It wasn’t like me to go so long without talking with my parents in Oklahoma, but since the dreaded election, it had felt increasingly difficult to pick up the phone. My last communication with them had been weeks earlier, when I had learned how they intended to vote and had expressed my concerns, including my general disgust with humanity at the moment. It was a very civil discussion we had; and somehow, that civility of it didn’t feel quite right. I had wanted — maybe even needed — to express so much more, but didn’t exactly know how.

These were my parents, after all, and while I loved them, I had chosen more than 10 years ago to depart the world they still inhabit — to embrace a worldview that, to me, felt more open, inclusive and loving than the largely republican, fundamentalist Christian values with which I had been raised. In that time, my values had shifted quite a lot — away from the more rigid tendencies of my parents’ faith and much closer, in my opinion, to what I now believe Jesus’s message truly to have been — quite simply, to love thy neighbor. But in many ways, the gorge between my parents and me had, for many years now, felt too broad to bridge.

On one hand, I knew intuitively that I couldn’t collapse my own parents — of all people — in any way that made them worthy of the contemptuous name-calling insults that had been circulating recently; and on the other hand, I felt outraged, disappointed, and increasingly uncomfortable and unsure about how to engage with them. And again came the familiar feeling of that broad, bridgeless chasm — especially now, when so much had been at stake in this passionate and painful election.

Then, one day in December, just a few days before the winter holiday, my phone rang. It was my dad. “Hey! We want to give some money to your fundraiser!” my father said, as though no time or awkwardness at all had passed since our last conversation.

He was referring to the fundraiser for The Relational Center — where I’ve worked for two years as a therapy intern, not only developing deep emotional bonds with other community members but also actively collaborating with them in efforts toward social change. And in his voice — a voice to which I, as his daughter, was especially sensitized — I heard and felt as much care and love and enthusiasm as I ever had. After weeks of silence and wondering, I now heard all I had been aching to hear — that we were okay, that he and my mom still loved me, and that they even valued the work that I was doing. And their gift was very generous, indeed — the largest of all the donations I collected.

I was relieved, so grateful and incredibly moved — and, if I’m honest, a little confused too. I mean, the way I saw it, my work at TRC seemed diametrically opposed to much of what the new president represented. Without unfairly collapsing them, how could I make sense of this? How could they possibly support him and me too? How could both be true?

Curious for some clarity, I called them up a few weeks later. In addition to our usual check-in, I wanted to know what, if anything other than the fact that I was their daughter, had motivated them to give. After all, I had written quite a lot about my values and TRC’s values in the fundraising pitch I’d mass-emailed to family and friends. I wanted to know if there was anything specific about the work I was doing that had spoken to them.

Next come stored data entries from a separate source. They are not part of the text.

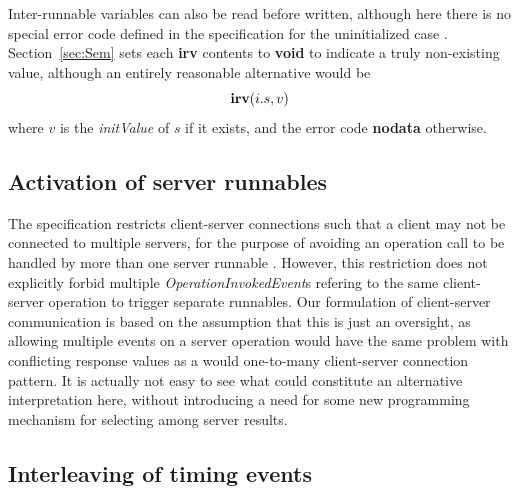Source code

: \documentclass[10pt,conference]{IEEEtran}
\begin{document}
Inter-runnable variables can also be read before written, although here there is no special error code defined in the specification for the uninitialized case \cite[ch.~5.6.26]{AR:RTE}. Section~\ref{sec:Sem} sets each {\bf irv} contents to {\bf void} to indicate a truly non-existing value, although an entirely reasonable alternative would be
$$
  \textbf{irv}(i.s,v)
$$
where $v$ is the \emph{initValue} of $s$ if it exists, and the error code {\bf nodata} otherwise.


\subsection{Activation of server runnables}

The specification restricts client-server connections such that a client may not be connected to multiple servers, for the purpose of avoiding an operation call to be handled by more than one server runnable \cite[ch.~4.2.3]{AR:RTE}. However, this restriction does not explicitly forbid multiple \emph{Operation\-InvokedEvent}s refering to the same client-server operation to trigger separate runnables. Our formulation of client-server communication is based on the assumption that this is just an oversight, as allowing multiple events on a server operation would have the same problem with conflicting response values as a would one-to-many client-server connection pattern. It is actually not easy to see what could constitute an alternative interpretation here, without introducing a need for some new programming mechanism for selecting among server results.


\subsection{Interleaving of timing events}
\end{document}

My mom seemed confused by my question. I heard her turn away from the phone for a moment to double-check with my dad, who was apparently sitting nearby. “No, nothing specific,” came her response, “– just that you’re our daughter and we wanted to support you.”

I realized then that I had already known this would be her answer. And though my mind wanted to persist in stubborn confusion over all the apparent contradictions, my heart finally understood something that had, until now, perhaps felt like too beautiful and too painful a responsibility — that relationship is what moves people into action. Relationship is what moved my parents into action. Not my clever arguments. Not strategic campaigning. Not winning. Not being right. Not convincing them that they were wrong and should change. Not insulting them or name-calling. Not incentivizing or threatening. Not anything, but relationship. Deeply bonded, empathic relationship. My parents followed me into taking action — an action which in many ways stands in contradiction to how they voted in the election — for no other reason but this: Relationship fuels social change.

And then something else hit me hard — in all the recent talk of “building bridges, not walls”, I now understood these bridges to be more than merely metaphorical. I now understood, in fact, that I was the bridge. And in that moment on the phone with my mother, fully aware of the ideological distance between us, like a bridge, I could feel myself stretching — viscerally in body, mind and heart — becoming a new and uniquely embodied structure, spanning the gorge between my childhood roots and family origins in Oklahoma, and the fresher, more fertile ground of my chosen values and adult life here in California. And with that stretching came tears — of pain, of growth, of awareness, of responsibility to and for all my relationships, and of humbling gratitude for the gift of finally seeing it all so clearly.

*Angela Doss, MA, MFTi, is a Counselor-in-Residence at The Relational Center’s Community Project and a member of our Development Team.